**Material provided:**
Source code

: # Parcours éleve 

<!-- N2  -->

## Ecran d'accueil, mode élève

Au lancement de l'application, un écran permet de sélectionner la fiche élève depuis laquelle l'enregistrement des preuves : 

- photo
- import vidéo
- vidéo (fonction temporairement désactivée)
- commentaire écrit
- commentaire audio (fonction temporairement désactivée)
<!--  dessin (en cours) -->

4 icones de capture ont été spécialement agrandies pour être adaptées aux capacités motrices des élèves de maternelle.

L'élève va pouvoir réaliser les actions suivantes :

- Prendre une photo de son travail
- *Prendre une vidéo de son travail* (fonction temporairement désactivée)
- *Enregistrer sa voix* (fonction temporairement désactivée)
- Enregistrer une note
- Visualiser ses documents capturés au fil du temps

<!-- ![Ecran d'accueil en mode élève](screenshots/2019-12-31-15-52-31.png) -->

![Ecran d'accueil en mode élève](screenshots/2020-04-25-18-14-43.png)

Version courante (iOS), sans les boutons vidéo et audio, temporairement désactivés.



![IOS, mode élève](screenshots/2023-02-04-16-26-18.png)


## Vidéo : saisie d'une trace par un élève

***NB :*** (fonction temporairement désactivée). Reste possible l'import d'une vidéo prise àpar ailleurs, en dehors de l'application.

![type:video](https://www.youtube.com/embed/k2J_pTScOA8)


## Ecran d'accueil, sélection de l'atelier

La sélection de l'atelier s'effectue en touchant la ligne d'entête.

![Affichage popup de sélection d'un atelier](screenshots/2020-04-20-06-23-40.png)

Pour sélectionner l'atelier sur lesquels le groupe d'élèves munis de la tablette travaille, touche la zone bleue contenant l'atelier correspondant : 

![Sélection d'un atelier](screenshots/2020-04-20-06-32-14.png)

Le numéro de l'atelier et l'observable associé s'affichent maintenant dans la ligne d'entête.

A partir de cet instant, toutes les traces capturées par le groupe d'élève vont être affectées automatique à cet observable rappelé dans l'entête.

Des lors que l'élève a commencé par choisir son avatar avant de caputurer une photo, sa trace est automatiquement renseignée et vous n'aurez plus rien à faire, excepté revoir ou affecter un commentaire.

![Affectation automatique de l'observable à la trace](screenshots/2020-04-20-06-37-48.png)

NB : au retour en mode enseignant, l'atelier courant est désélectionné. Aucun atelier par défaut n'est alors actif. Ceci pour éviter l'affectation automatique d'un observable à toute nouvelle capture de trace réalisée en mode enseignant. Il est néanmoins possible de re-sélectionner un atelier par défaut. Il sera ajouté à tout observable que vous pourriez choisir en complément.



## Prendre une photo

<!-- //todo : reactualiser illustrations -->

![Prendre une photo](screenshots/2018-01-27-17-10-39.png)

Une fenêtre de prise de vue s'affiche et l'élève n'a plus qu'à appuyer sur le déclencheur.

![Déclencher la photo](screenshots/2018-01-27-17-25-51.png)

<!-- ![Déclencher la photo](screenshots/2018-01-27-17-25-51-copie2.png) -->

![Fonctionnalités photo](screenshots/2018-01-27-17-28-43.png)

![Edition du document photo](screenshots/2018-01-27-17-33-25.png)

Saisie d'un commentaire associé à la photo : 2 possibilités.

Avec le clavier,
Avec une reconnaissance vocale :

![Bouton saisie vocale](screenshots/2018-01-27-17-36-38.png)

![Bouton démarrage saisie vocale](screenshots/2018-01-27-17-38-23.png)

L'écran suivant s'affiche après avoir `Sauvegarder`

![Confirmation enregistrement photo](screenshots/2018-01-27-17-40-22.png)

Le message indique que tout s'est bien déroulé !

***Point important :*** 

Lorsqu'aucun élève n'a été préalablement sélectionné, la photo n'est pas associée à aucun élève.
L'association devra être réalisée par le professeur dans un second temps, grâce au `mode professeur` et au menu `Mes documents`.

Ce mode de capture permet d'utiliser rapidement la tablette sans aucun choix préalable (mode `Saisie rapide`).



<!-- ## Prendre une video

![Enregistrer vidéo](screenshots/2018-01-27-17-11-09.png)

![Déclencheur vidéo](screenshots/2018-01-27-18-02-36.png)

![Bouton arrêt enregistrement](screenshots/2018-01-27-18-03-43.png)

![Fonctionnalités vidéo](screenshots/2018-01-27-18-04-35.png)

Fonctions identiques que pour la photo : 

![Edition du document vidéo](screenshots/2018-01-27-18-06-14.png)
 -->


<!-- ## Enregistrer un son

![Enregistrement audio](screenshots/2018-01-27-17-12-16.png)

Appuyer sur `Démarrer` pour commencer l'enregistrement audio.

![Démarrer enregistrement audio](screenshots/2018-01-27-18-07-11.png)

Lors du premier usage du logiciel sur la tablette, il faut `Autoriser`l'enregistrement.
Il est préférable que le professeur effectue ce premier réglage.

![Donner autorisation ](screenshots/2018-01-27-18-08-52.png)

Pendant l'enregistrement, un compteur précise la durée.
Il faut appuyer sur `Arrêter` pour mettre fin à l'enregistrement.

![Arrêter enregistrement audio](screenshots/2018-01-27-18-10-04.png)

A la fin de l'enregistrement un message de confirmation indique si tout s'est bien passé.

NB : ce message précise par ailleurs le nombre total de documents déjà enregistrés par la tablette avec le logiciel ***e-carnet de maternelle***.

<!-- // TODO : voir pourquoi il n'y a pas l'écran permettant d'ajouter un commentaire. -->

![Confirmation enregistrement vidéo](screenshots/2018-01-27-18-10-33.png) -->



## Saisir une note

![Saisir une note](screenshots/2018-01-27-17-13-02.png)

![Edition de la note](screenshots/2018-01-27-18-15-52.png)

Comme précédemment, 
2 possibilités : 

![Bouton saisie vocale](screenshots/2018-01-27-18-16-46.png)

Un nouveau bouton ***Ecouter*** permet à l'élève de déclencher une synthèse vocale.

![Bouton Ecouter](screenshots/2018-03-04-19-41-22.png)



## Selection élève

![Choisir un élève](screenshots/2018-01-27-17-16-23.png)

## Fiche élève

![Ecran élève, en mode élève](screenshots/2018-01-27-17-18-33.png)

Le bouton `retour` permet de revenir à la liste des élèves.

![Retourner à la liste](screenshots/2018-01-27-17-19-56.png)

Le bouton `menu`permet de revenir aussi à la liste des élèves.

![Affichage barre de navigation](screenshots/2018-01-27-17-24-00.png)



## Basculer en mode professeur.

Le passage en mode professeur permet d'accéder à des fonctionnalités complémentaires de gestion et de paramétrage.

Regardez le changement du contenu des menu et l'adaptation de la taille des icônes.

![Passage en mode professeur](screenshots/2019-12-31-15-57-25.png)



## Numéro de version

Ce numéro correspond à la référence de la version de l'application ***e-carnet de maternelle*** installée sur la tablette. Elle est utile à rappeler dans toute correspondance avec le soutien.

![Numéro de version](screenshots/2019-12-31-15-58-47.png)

**Task requirements:** Find each line holding the string "logiciel" in the listing above, then copy it.

**Worked solution:**
Lors du premier usage du logiciel sur la tablette, il faut `Autoriser`l'enregistrement.
NB : ce message précise par ailleurs le nombre total de documents déjà enregistrés par la tablette avec le logiciel ***e-carnet de maternelle***.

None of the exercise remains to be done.